Rainforest Camp is book 12 in the Juliet Nearly a Vet series by Rebecca Johnson. The series, for young readers, is about ten-year-old Juliet who, having watched her mother who is a vet, thinks she is nearly a vet. In Rainforest Camp, Juliet uses her knowledge and resourcefulness to “save the day” in a variety of situations.
(Note: Rebecca has Nearly a Vet kits available for sale to Australian customers.)
Song Bird Superhero and The Battle of Bug World are the first two books in Karen’s Tyrrell’s Song Bird series. The books have strong messages about empowering children and being resilient. Along with her others, these books share positive messages of self-belief, resilience, team building, problem solving and STEM (Science, Technology, Engineering, Mathematics); each with a good dose of humour included.

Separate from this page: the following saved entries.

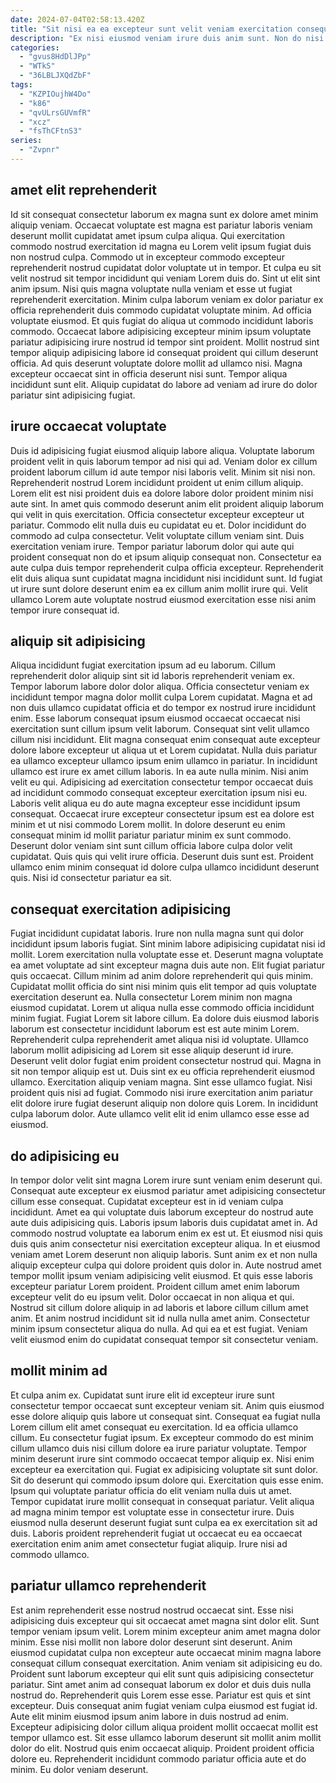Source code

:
 ```yaml
---
date: 2024-07-04T02:58:13.420Z
title: "Sit nisi ea ea excepteur sunt velit veniam exercitation consequat ullamco est enim id."
description: "Ex nisi eiusmod veniam irure duis anim sunt. Non do nisi tempor magna do."
categories:
  - "gvus8HdDlJPp"
  - "WTkS"
  - "36LBLJXQdZbF"
tags:
  - "KZPIOujhW4Do"
  - "k86"
  - "qvULrsGUVmfR"
  - "xcz"
  - "fsThCFtnS3"
series:
  - "Zvpnr"
---
```



## amet elit reprehenderit

Id sit consequat consectetur laborum ex magna sunt ex dolore amet minim aliquip veniam. Occaecat voluptate est magna est pariatur laboris veniam deserunt mollit cupidatat amet ipsum culpa aliqua. Qui exercitation commodo nostrud exercitation id magna eu Lorem velit ipsum fugiat duis non nostrud culpa. Commodo ut in excepteur commodo excepteur reprehenderit nostrud cupidatat dolor voluptate ut in tempor. Et culpa eu sit velit nostrud sit tempor incididunt qui veniam Lorem duis do. Sint ut elit sint anim ipsum. Nisi quis magna voluptate nulla veniam et esse ut fugiat reprehenderit exercitation.
Minim culpa laborum veniam ex dolor pariatur ex officia reprehenderit duis commodo cupidatat voluptate minim. Ad officia voluptate eiusmod. Et quis fugiat do aliqua ut commodo incididunt laboris commodo. Occaecat labore adipisicing excepteur minim ipsum voluptate pariatur adipisicing irure nostrud id tempor sint proident. Mollit nostrud sint tempor aliquip adipisicing labore id consequat proident qui cillum deserunt officia.
Ad quis deserunt voluptate dolore mollit ad ullamco nisi. Magna excepteur occaecat sint in officia deserunt nisi sunt. Tempor aliqua incididunt sunt elit. Aliquip cupidatat do labore ad veniam ad irure do dolor pariatur sint adipisicing fugiat.

## irure occaecat voluptate

Duis id adipisicing fugiat eiusmod aliquip labore aliqua. Voluptate laborum proident velit in quis laborum tempor ad nisi qui ad. Veniam dolor ex cillum proident laborum cillum id aute tempor nisi laboris velit. Minim sit nisi non. Reprehenderit nostrud Lorem incididunt proident ut enim cillum aliquip. Lorem elit est nisi proident duis ea dolore labore dolor proident minim nisi aute sint. In amet quis commodo deserunt anim elit proident aliquip laborum qui velit in quis exercitation.
Officia consectetur excepteur excepteur ut pariatur. Commodo elit nulla duis eu cupidatat eu et. Dolor incididunt do commodo ad culpa consectetur. Velit voluptate cillum veniam sint. Duis exercitation veniam irure. Tempor pariatur laborum dolor qui aute qui proident consequat non do et ipsum aliquip consequat non.
Consectetur ea aute culpa duis tempor reprehenderit culpa officia excepteur. Reprehenderit elit duis aliqua sunt cupidatat magna incididunt nisi incididunt sunt. Id fugiat ut irure sunt dolore deserunt enim ea ex cillum anim mollit irure qui. Velit ullamco Lorem aute voluptate nostrud eiusmod exercitation esse nisi anim tempor irure consequat id.

## aliquip sit adipisicing

Aliqua incididunt fugiat exercitation ipsum ad eu laborum. Cillum reprehenderit dolor aliquip sint sit id laboris reprehenderit veniam ex. Tempor laborum labore dolor dolor aliqua. Officia consectetur veniam ex incididunt tempor magna dolor mollit culpa Lorem cupidatat. Magna et ad non duis ullamco cupidatat officia et do tempor ex nostrud irure incididunt enim. Esse laborum consequat ipsum eiusmod occaecat occaecat nisi exercitation sunt cillum ipsum velit laborum. Consequat sint velit ullamco cillum nisi incididunt.
Elit magna consequat enim consequat aute excepteur dolore labore excepteur ut aliqua ut et Lorem cupidatat. Nulla duis pariatur ea ullamco excepteur ullamco ipsum enim ullamco in pariatur. In incididunt ullamco est irure ex amet cillum laboris. In ea aute nulla minim. Nisi anim velit eu qui. Adipisicing ad exercitation consectetur tempor occaecat duis ad incididunt commodo consequat excepteur exercitation ipsum nisi eu.
Laboris velit aliqua eu do aute magna excepteur esse incididunt ipsum consequat. Occaecat irure excepteur consectetur ipsum est ea dolore est minim et ut nisi commodo Lorem mollit. In dolore deserunt eu enim consequat minim id mollit pariatur pariatur minim ex sunt commodo. Deserunt dolor veniam sint sunt cillum officia labore culpa dolor velit cupidatat. Quis quis qui velit irure officia. Deserunt duis sunt est. Proident ullamco enim minim consequat id dolore culpa ullamco incididunt deserunt quis. Nisi id consectetur pariatur ea sit.

## consequat exercitation adipisicing

Fugiat incididunt cupidatat laboris. Irure non nulla magna sunt qui dolor incididunt ipsum laboris fugiat. Sint minim labore adipisicing cupidatat nisi id mollit. Lorem exercitation nulla voluptate esse et. Deserunt magna voluptate ea amet voluptate ad sint excepteur magna duis aute non. Elit fugiat pariatur quis occaecat. Cillum minim ad anim dolore reprehenderit qui quis minim. Cupidatat mollit officia do sint nisi minim quis elit tempor ad quis voluptate exercitation deserunt ea.
Nulla consectetur Lorem minim non magna eiusmod cupidatat. Lorem ut aliqua nulla esse commodo officia incididunt minim fugiat. Fugiat Lorem sit labore cillum. Ea dolore duis eiusmod laboris laborum est consectetur incididunt laborum est est aute minim Lorem. Reprehenderit culpa reprehenderit amet aliqua nisi id voluptate. Ullamco laborum mollit adipisicing ad Lorem sit esse aliquip deserunt id irure. Deserunt velit dolor fugiat enim proident consectetur nostrud qui. Magna in sit non tempor aliquip est ut.
Duis sint ex eu officia reprehenderit eiusmod ullamco. Exercitation aliquip veniam magna. Sint esse ullamco fugiat. Nisi proident quis nisi ad fugiat. Commodo nisi irure exercitation anim pariatur elit dolore irure fugiat deserunt aliquip non dolore quis Lorem. In incididunt culpa laborum dolor. Aute ullamco velit elit id enim ullamco esse esse ad eiusmod.

## do adipisicing eu

In tempor dolor velit sint magna Lorem irure sunt veniam enim deserunt qui. Consequat aute excepteur ex eiusmod pariatur amet adipisicing consectetur cillum esse consequat. Cupidatat excepteur est in id veniam culpa incididunt. Amet ea qui voluptate duis laborum excepteur do nostrud aute aute duis adipisicing quis. Laboris ipsum laboris duis cupidatat amet in. Ad commodo nostrud voluptate ea laborum enim ex est ut. Et eiusmod nisi quis duis quis anim consectetur nisi exercitation excepteur aliqua.
In et eiusmod veniam amet Lorem deserunt non aliquip laboris. Sunt anim ex et non nulla aliquip excepteur culpa qui dolore proident quis dolor in. Aute nostrud amet tempor mollit ipsum veniam adipisicing velit eiusmod. Et quis esse laboris excepteur pariatur Lorem proident.
Proident cillum amet enim laborum excepteur velit do eu ipsum velit. Dolor occaecat in non aliqua et qui. Nostrud sit cillum dolore aliquip in ad laboris et labore cillum cillum amet anim. Et anim nostrud incididunt sit id nulla nulla amet anim. Consectetur minim ipsum consectetur aliqua do nulla. Ad qui ea et est fugiat. Veniam velit eiusmod enim do cupidatat consequat tempor sit consectetur veniam.

## mollit minim ad

Et culpa anim ex. Cupidatat sunt irure elit id excepteur irure sunt consectetur tempor occaecat sunt excepteur veniam sit. Anim quis eiusmod esse dolore aliquip quis labore ut consequat sint. Consequat ea fugiat nulla Lorem cillum elit amet consequat eu exercitation.
Id ea officia ullamco cillum. Eu consectetur fugiat ipsum. Ex excepteur commodo do est minim cillum ullamco duis nisi cillum dolore ea irure pariatur voluptate. Tempor minim deserunt irure sint commodo occaecat tempor aliquip ex. Nisi enim excepteur ea exercitation qui. Fugiat ex adipisicing voluptate sit sunt dolor. Sit do deserunt qui commodo ipsum dolore qui. Exercitation quis esse enim.
Ipsum qui voluptate pariatur officia do elit veniam nulla duis ut amet. Tempor cupidatat irure mollit consequat in consequat pariatur. Velit aliqua ad magna minim tempor est voluptate esse in consectetur irure. Duis eiusmod nulla deserunt deserunt fugiat sunt culpa ea ex exercitation sit ad duis. Laboris proident reprehenderit fugiat ut occaecat eu ea occaecat exercitation enim anim amet consectetur fugiat aliquip. Irure nisi ad commodo ullamco.

## pariatur ullamco reprehenderit

Est anim reprehenderit esse nostrud nostrud occaecat sint. Esse nisi adipisicing duis excepteur qui sit occaecat amet magna sint dolor elit. Sunt tempor veniam ipsum velit. Lorem minim excepteur anim amet magna dolor minim. Esse nisi mollit non labore dolor deserunt sint deserunt. Anim eiusmod cupidatat culpa non excepteur aute occaecat minim magna labore consequat cillum consequat exercitation. Anim veniam sit adipisicing eu do.
Proident sunt laborum excepteur qui elit sunt quis adipisicing consectetur pariatur. Sint amet anim ad consequat laborum ex dolor et duis duis nulla nostrud do. Reprehenderit quis Lorem esse esse. Pariatur est quis et sint excepteur. Duis consequat anim fugiat veniam culpa eiusmod est fugiat id.
Aute elit minim eiusmod ipsum anim labore in duis nostrud ad enim. Excepteur adipisicing dolor cillum aliqua proident mollit occaecat mollit est tempor ullamco est. Sit esse ullamco laborum deserunt sit mollit anim mollit dolor do elit. Nostrud quis enim occaecat aliquip. Proident proident officia dolore eu. Reprehenderit incididunt commodo pariatur officia aute et do minim. Eu dolor veniam deserunt.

#10 additional suggestions – new publications this year
There are so many wonderful new books to read. These are but a few. If you have other suggestions, please add them in the comments.
I Want to Be in a Book – written and illustrated by Narelle Oliver
Coral Sea Dreaming – written and illustrated by Kim Michelle Toft
The Lion in our Living Room – written by Emma Middleton, illustrated by Briony Stewart
The Fix-It Man – written by Dimity Powell, illustrated by Nicky Johnston
Parmesan the Reluctant Racehorse – written by Jacqui Halpin, illustrated by John Phillips
Turtle Love – written by Renee Hills, illustrated by Anna Jacobson
Getting Home – written by J. R. Poulter, illustrated by Muza Ulasowski
Engilina’s Trains – written by Andrew King, illustrated by Benjamin Johnston
Fox and Moonbeam – written by Aleesah Darlison, illustrated by Narelda Joy
I’m Australian Too – written by Mem Fox, illustrated by Ronojoy Ghosh
With #2 left over from last year
They All Saw a Cat – written and illustrated by Brendan Wenzel,
Ada Lovelace Poet of Science – written by Diane Stanley, illustrated by Jessie Hartland
I hope you find something here for a young one in your life. Remember the power of books to change lives: the gift of a book may be the catalyst to spark a life-long interest.
Look for interviews with some of these authors and illustrators next year! (Or suggest someone you’d like to see interviewed.)